Results: Based on early permanent neonatal or early-infancy insulin-dependent diabetes, associated with the clinical and radiological phenotypic characterizations of multiple epiphyseal dysplasia and growth retardation as the major abnormalities in these children. Wolcott-Rallison syndrome was the highly likely diagnosis. The most interesting findings in this study; The Wormian bones, not only involved the lambdoid sutures, but also extended to involve the occipitomastoid suture. We confirmed our diagnosis via sequence analysis which revealed a homozygous nonsense gene mutation (EIF2AK3) resulting in a premature stop codon (c.2707 C>T, p.R903X). Parents in two families were identified as heterozygous carriers of this mutation.

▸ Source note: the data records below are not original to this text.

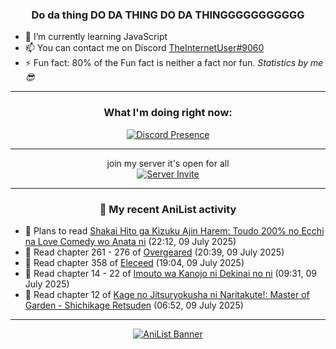 <div align="center">

### Do da thing DO DA THING DO DA THINGGGGGGGGGGG
</div>

- 🌱 I’m currently learning JavaScript
- 📫 You can contact me on Discord [TheInternetUser#9060](https://discord.com/users/534117072796385300)
- ⚡ Fun fact: 80% of the Fun fact is neither a fact nor fun. _Statistics by me 😎_
<hr>

<div align="center">

### What I'm doing right now:
[![Discord Presence](https://lanyard.cnrad.dev/api/534117072796385300)](https://discord.com/users/534117072796385300)
<hr>

join my server it's open for all <br>
[![Server Invite](https://invidget.switchblade.xyz/bfYgVHxrSs)](https://discord.gg/bfYgVHxrSs)

<hr>
  
### 🌸 My recent AniList activity

</div>

<!-- ANILIST_ACTIVITY:start -->

-   📖 Plans to read [Shakai Hito ga Kizuku Ajin Harem: Toudo 200% no Ecchi na Love Comedy wo Anata ni](https://anilist.co/manga/127516) (22:12, 09 July 2025)
-   📖 Read chapter 261 - 276 of [Overgeared](https://anilist.co/manga/117460) (20:39, 09 July 2025)
-   📖 Read chapter 358 of [Eleceed](https://anilist.co/manga/106929) (19:04, 09 July 2025)
-   📖 Read chapter 14 - 22 of [Imouto wa Kanojo ni Dekinai no ni](https://anilist.co/manga/157136) (09:31, 09 July 2025)
-   📖 Read chapter 12 of [Kage no Jitsuryokusha ni Naritakute!: Master of Garden - Shichikage Retsuden](https://anilist.co/manga/179256) (06:52, 09 July 2025)

<!-- ANILIST_ACTIVITY:end -->
<hr>

<div align="center">

[![AniList Banner](https://img.anili.st/User/929966)](https://anilist.co/user/TheInternetUser)

<!-- ![Profile views](https://gpvc.arturio.dev/TheInternetUse7) Since 2023-01-09 -->
<br>


</div>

Conclusion: The significance of this study is to point out the importance of analysing the skull bones in children with skeletal dysplasia. Interestingly, for the first time we detected the downward bulging of the occiput because of the abundancy of the Wormian bones (sites of maximal skull bone fragility) along the lambdoid and the occipito-mastoid sutures is by itself a highly alarming sign of progressive weakness of the weight-bearing zone (which is represented by the lambdoid and the occipitomastoid sutures). The exerting load of the cerebrum on these vulnerable and soft sutures can lead to brain swelling (a serious condition). Despite that lower limb defects in children are the most frequent deformities encountered in the departments of paediatric orthopaedics, because of the real or apparent detrimental effect that they have on gait and upright activity, and it draw immediate and alarming attention to parents. But, nevertheless, it is the responsibility of physicians to pay prompt attention for the necessity to scrutinize the skulls and the craniocervical junction in patients with long term bone disorders.